I think it would be most useful if the stateDuration node retains the latest value of any fields that pass through it and emits the latest values of all fields it has seen whenever it emits a new duration. I suspect that might violate a paradigm that kapacitor follows, and in my mind it leads to a larger question about how TICKscript is limited because it cannot really hold any state outside of the current fields passing through a node. There are some limited exceptions to this like the alert node maintaining the alert level or the sigma function in lambdas. But there are a number of creative ways a user might want to process data without regard for the emit frequency or time alignment of data. I know it is possible to work around much of this by properly aligning and joining data.

Another way to address this issue is to instead add a duration option to the alert node itself. So that you could write

var data = stream|from() ...

data|
  alert()
    .crit(lambda: "value" <= 100.0)
    .critDuration(10s)

This should still work the same way that I have described how I would like the stateDuration node to work so I recognize this just shifts the problem around. But it might make more sense to put it here with the alert node anyway. That's more of a style/design direction choice.

I'm happy to discuss any of this further. Thanks again for your time and attention on this.

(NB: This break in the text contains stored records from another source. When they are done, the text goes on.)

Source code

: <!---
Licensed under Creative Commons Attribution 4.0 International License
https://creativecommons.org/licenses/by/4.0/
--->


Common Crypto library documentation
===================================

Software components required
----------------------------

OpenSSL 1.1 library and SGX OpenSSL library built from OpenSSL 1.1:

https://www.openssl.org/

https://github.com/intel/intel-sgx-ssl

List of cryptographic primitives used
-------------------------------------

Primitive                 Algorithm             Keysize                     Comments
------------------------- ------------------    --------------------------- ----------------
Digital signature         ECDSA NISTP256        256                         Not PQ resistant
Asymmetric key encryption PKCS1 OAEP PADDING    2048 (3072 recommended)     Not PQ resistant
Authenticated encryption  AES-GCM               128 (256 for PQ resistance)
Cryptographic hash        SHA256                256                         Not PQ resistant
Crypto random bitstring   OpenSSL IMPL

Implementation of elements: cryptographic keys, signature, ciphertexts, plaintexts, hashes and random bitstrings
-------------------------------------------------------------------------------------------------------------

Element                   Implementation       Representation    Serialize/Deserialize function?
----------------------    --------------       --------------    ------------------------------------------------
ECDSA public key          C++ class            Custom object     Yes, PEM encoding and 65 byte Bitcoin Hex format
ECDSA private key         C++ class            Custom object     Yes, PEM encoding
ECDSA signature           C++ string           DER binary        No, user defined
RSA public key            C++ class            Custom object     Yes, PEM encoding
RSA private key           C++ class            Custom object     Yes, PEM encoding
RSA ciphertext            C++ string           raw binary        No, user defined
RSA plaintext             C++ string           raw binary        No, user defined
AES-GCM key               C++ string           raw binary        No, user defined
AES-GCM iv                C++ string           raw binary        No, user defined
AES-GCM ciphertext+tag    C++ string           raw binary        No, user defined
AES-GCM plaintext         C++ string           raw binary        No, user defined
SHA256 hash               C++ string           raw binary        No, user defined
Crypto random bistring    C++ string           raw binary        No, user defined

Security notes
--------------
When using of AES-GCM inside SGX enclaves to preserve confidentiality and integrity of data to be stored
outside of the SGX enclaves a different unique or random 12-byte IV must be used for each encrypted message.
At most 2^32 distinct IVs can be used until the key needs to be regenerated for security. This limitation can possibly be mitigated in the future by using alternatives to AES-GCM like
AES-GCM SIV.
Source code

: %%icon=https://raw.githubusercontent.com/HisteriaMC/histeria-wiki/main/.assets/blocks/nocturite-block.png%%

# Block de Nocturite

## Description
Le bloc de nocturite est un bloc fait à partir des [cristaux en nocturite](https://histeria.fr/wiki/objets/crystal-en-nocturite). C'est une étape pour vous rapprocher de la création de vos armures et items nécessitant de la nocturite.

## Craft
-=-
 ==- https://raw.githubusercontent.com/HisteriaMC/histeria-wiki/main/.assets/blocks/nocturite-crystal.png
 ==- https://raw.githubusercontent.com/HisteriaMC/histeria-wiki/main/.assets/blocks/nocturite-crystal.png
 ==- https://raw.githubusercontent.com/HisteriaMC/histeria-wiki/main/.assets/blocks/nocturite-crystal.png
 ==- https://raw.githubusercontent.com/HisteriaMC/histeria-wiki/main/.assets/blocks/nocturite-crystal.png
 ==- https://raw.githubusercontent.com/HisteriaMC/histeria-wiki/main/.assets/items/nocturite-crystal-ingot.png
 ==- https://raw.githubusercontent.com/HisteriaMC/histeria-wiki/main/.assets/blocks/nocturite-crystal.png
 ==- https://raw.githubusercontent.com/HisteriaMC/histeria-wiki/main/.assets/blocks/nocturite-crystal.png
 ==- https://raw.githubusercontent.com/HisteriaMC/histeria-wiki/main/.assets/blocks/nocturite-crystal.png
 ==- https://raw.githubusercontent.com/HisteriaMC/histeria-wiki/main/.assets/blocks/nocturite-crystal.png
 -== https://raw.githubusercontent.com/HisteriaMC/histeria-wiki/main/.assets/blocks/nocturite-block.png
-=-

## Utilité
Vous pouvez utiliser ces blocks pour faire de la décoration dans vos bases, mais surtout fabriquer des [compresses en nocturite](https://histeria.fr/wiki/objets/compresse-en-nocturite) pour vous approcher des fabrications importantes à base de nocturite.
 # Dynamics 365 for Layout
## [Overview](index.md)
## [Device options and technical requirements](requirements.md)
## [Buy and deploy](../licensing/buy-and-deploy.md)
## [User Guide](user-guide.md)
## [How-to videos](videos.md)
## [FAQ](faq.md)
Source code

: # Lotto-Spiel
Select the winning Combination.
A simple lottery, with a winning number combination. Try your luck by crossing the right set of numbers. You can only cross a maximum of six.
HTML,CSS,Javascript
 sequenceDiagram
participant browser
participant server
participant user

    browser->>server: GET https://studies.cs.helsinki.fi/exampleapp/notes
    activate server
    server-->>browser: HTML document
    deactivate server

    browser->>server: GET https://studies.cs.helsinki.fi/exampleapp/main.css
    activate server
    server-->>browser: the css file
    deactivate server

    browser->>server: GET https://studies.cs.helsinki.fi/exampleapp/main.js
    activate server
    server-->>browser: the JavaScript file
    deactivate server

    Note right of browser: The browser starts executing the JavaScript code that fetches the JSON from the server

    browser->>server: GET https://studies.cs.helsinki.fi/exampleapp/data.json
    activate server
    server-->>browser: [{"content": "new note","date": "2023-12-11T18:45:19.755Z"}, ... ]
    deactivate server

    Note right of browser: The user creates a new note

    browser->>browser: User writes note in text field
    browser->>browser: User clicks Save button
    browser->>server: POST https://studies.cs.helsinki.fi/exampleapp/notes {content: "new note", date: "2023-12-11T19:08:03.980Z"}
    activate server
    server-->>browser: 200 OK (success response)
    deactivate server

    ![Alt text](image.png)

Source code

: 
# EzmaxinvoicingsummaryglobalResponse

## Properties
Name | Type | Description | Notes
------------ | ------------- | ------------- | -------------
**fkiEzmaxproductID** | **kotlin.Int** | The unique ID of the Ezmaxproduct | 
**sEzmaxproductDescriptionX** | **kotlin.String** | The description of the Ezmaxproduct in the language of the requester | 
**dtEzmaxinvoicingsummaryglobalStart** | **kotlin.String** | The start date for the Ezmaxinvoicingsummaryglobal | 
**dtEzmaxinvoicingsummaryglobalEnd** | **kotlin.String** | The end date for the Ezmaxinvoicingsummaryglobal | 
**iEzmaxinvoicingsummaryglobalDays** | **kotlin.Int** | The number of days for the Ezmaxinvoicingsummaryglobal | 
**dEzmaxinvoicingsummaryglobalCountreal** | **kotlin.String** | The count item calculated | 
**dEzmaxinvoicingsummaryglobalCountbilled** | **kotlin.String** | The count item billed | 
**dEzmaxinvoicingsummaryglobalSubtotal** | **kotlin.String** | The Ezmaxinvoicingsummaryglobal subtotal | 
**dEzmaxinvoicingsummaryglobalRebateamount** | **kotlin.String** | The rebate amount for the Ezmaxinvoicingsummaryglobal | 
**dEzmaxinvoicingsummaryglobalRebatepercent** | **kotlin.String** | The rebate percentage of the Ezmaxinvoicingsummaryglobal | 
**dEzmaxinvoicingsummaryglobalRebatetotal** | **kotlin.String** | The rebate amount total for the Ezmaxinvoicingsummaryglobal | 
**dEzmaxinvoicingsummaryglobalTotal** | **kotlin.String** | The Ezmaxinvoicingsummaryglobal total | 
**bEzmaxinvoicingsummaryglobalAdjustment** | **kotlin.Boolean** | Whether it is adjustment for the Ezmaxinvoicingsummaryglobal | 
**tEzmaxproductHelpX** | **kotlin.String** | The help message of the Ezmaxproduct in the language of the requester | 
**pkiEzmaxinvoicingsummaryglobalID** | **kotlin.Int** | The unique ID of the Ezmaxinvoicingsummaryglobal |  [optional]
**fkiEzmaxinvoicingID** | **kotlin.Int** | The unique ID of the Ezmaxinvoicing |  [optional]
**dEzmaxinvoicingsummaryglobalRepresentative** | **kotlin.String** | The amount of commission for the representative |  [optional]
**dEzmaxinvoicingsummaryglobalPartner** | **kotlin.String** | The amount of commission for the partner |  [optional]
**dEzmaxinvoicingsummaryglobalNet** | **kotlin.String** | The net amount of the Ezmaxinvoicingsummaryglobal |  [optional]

AdamSLevy avatar Apr 03 '18 20:04 AdamSLevy

@AdamSLevy Thanks for your thorough response. We'll definitely keep this in mind. Would you have any interest in developing the feature yourself? I'd be happy to help guide you through the implementation.

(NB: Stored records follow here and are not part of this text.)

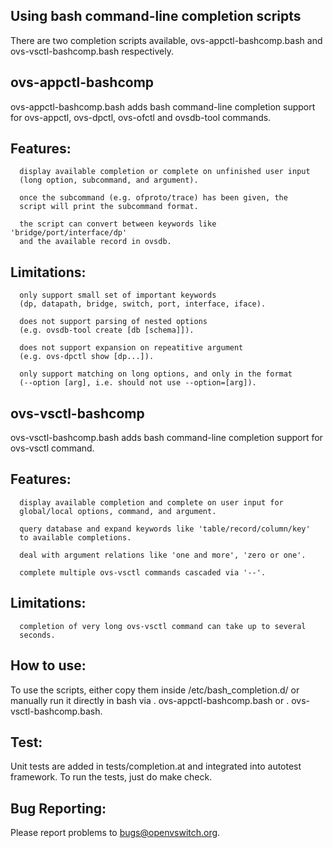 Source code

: Using bash command-line completion scripts
------------------------------------------

There are two completion scripts available, ovs-appctl-bashcomp.bash
and ovs-vsctl-bashcomp.bash respectively.

ovs-appctl-bashcomp
-------------------

   ovs-appctl-bashcomp.bash adds bash command-line completion support
   for ovs-appctl, ovs-dpctl, ovs-ofctl and ovsdb-tool commands.

   Features:
   ---------

      display available completion or complete on unfinished user input
      (long option, subcommand, and argument).

      once the subcommand (e.g. ofproto/trace) has been given, the
      script will print the subcommand format.

      the script can convert between keywords like 'bridge/port/interface/dp'
      and the available record in ovsdb.

   Limitations:
   ------------

      only support small set of important keywords
      (dp, datapath, bridge, switch, port, interface, iface).

      does not support parsing of nested options
      (e.g. ovsdb-tool create [db [schema]]).

      does not support expansion on repeatitive argument
      (e.g. ovs-dpctl show [dp...]).

      only support matching on long options, and only in the format
      (--option [arg], i.e. should not use --option=[arg]).

ovs-vsctl-bashcomp
-------------------

   ovs-vsctl-bashcomp.bash adds bash command-line completion support
   for ovs-vsctl command.

   Features:
   ---------

      display available completion and complete on user input for
      global/local options, command, and argument.

      query database and expand keywords like 'table/record/column/key'
      to available completions.

      deal with argument relations like 'one and more', 'zero or one'.

      complete multiple ovs-vsctl commands cascaded via '--'.

   Limitations:
   ------------

      completion of very long ovs-vsctl command can take up to several
      seconds.

How to use:
-----------

   To use the scripts, either copy them inside /etc/bash_completion.d/ or
   manually run it directly in bash via . ovs-appctl-bashcomp.bash or
   . ovs-vsctl-bashcomp.bash.

Test:
-----

   Unit tests are added in tests/completion.at and integrated into autotest
   framework.  To run the tests, just do make check.

Bug Reporting:
--------------

Please report problems to bugs@openvswitch.org.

desa avatar Apr 04 '18 15:04 desa

That would be cool. I am strong in Go but not fully up to speed on the kapacitor code base so guidance is more than welcome. I also want to make sure that we are clear on the design before I start banging away on some code.

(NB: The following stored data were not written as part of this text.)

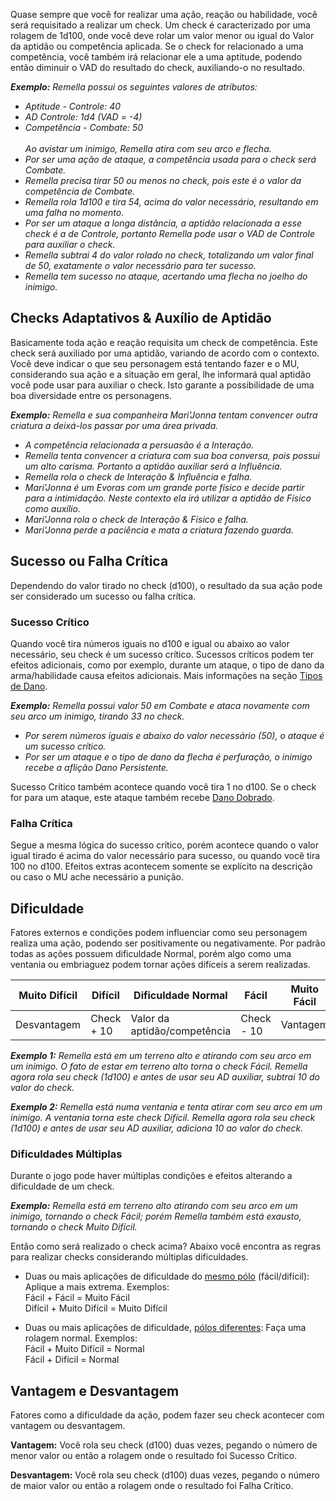 Quase sempre que você for realizar uma ação, reação ou habilidade, você será requisitado a realizar um check. Um check é caracterizado por uma rolagem de 1d100, onde você deve rolar um valor menor ou igual do Valor da aptidão ou competência aplicada. Se o check for relacionado a uma competência, você também irá relacionar ele a uma aptitude, podendo então diminuir o VAD do resultado do check, auxiliando-o no resultado.

_**Exemplo:** Remella possui os seguintes valores de atributos:_  
- _Aptitude - Controle: 40_  
- _AD Controle: 1d4 (VAD = -4)_  
- _Competência - Combate: 50_  <BR><BR>
_Ao avistar um inimigo, Remella atira com seu arco e flecha._  
- _Por ser uma ação de ataque, a competência usada para o check será Combate._ 
- _Remella precisa tirar 50 ou menos no check, pois este é o valor da competência de Combate._  
- _Remella rola 1d100 e tira 54, acima do valor necessário, resultando em uma falha no momento._  
- _Por ser um ataque a longa distância, a aptidão relacionada a esse check é a de Controle, portanto Remella pode usar o VAD de Controle para auxiliar o check._  
- _Remella subtrai 4 do valor rolado no check, totalizando um valor final de 50, exatamente o valor necessário para ter sucesso._  
- _Remella tem sucesso no ataque, acertando uma flecha no joelho do inimigo._

## Checks Adaptativos & Auxílio de Aptidão
Basicamente toda ação e reação requisita um check de competência. Este check será auxiliado por uma aptidão, variando de acordo com o contexto. Você deve indicar o que seu personagem está tentando fazer e o MU, considerando sua ação e a situação em geral, lhe informará qual aptidão você pode usar para auxiliar o check. Isto garante a possibilidade de uma boa diversidade entre os personagens.

***Exemplo:**  Remella e sua companheira Mari'Jonna tentam convencer outra criatura a deixá-los passar por uma área privada.*  
- *A competência relacionada a persuasão é a Interação.*  
- *Remella tenta convencer a criatura com sua boa conversa, pois possui um alto carisma. Portanto a aptidão auxiliar será a Influência.*  
- *Remella rola o check  de Interação & Influência e falha.*  
- *Mari'Jonna é um Evoras com um grande porte físico e decide partir para a intimidação. Neste contexto ela irá utilizar a aptidão de Físico como auxílio.*  
- *Mari'Jonna rola o check de Interação & Físico e falha.*  
- *Mari'Jonna perde a paciência e mata a criatura fazendo guarda.*

## Sucesso ou Falha Crítica
Dependendo do valor tirado no check (d100), o resultado da sua ação pode ser considerado um sucesso ou falha crítica.

### Sucesso Crítico
Quando você tira números iguais no d100 e igual ou abaixo ao valor necessário, seu check é um sucesso crítico. Sucessos críticos podem ter efeitos adicionais, como por exemplo, durante um ataque, o tipo de dano da arma/habilidade causa efeitos adicionais. Mais informações na seção [Tipos de Dano]().

***Exemplo:** Remella possui valor 50 em Combate e ataca novamente com seu arco um inimigo, tirando 33 no check.*  
- *Por serem números iguais e abaixo do valor necessário (50), o ataque é um sucesso crítico.*  
- *Por ser um ataque e o tipo de dano da flecha é perfuração, o inimigo recebe a aflição Dano Persistente.*

Sucesso Crítico também acontece quando você tira 1 no d100. Se o check for para um ataque, este ataque também recebe [Dano Dobrado]().

### Falha Crítica
Segue a mesma lógica do sucesso crítico, porém acontece quando o valor igual tirado é acima do valor necessário para sucesso, ou quando você tira 100 no d100. Efeitos extras acontecem somente se explícito na descrição ou caso o MU ache necessário a punição.

## Dificuldade
Fatores externos e condições podem influenciar como seu personagem realiza uma ação, podendo ser positivamente ou negativamente. Por padrão todas as ações possuem dificuldade Normal, porém algo como uma ventania ou embriaguez podem tornar ações difíceis a serem realizadas.

| Muito Difícil | Difícil    | Dificuldade Normal           | Fácil      | Muito Fácil |
| ------------- | ---------- | ---------------------------- | ---------- | ----------- |
| Desvantagem   | Check + 10 | Valor da aptidão/competência | Check - 10 | Vantagem    |

***Exemplo 1:** Remella está em um terreno alto e atirando com seu arco em um inimigo. O fato de estar em terreno alto torna o check Fácil. Remella agora rola seu check (1d100) e antes de usar seu AD auxiliar, subtrai 10 do valor do check.*

***Exemplo 2:** Remella está numa ventania e tenta atirar com seu arco em um inimigo. A ventania torna este check Difícil. Remella agora rola seu check (1d100) e antes de usar seu AD auxiliar, adiciona 10 ao valor do check.*

### Dificuldades Múltiplas
Durante o jogo pode haver múltiplas condições e efeitos alterando a dificuldade de um check. 

***Exemplo:** Remella está em terreno alto atirando com seu arco em um inimigo, tornando o check Fácil; porém Remella também está exausto, tornando o check Muito Difícil.*

Então como será realizado o check acima? Abaixo você encontra as regras para realizar checks considerando múltiplas dificuldades.

- Duas ou mais aplicações de dificuldade do <ins>mesmo pólo</ins> (fácil/difícil): 
  Aplique a mais extrema.  Exemplos:  
    Fácil + Fácil = Muito Fácil  
    Difícil + Muito Difícil = Muito Difícil
    
- Duas ou mais aplicações de dificuldade, <ins>pólos diferentes</ins>:
  Faça uma rolagem normal.  Exemplos:  
    Fácil + Muito Difícil = Normal  
    Fácil + Difícil = Normal  

## Vantagem e Desvantagem
Fatores como a dificuldade da ação, podem fazer seu check acontecer com vantagem ou desvantagem.

**Vantagem:** Você rola seu check (d100) duas vezes, pegando o número de menor valor ou então a rolagem onde o resultado foi Sucesso Crítico.
  
**Desvantagem:** Você rola seu check (d100) duas vezes, pegando o número de maior valor ou então a rolagem onde o resultado foi Falha Crítico.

Feel free to email me directly if that is a better channel for discussing this. Otherwise continuing in the comments here is OK

adam at aslevy dot com

AdamSLevy avatar Apr 04 '18 16:04 AdamSLevy

@AdamSLevy sorry for the long delay. I'm happy to talk about feature development here. I think it might be easier.

Ideally this would be implemented as a new node. I'm open to names. My guess is that it will be implemented similarly to https://github.com/influxdata/kapacitor/blob/master/state_tracking.go

Feel free to ask any relevant questions here. I'll do my best to respond promptly.

desa avatar Apr 10 '18 14:04 desa

Great. Thanks. I'll take a closer look at this and at the stats node since that has its own clock that it emits on. I don't expect to have time to write code until next week though FYI.

On Tue, Apr 10, 2018, 6:04 AM Michael Desa [email protected] wrote:

@AdamSLevy https://github.com/AdamSLevy sorry for the long delay. I'm happy to talk about feature development here. I think it might be easier.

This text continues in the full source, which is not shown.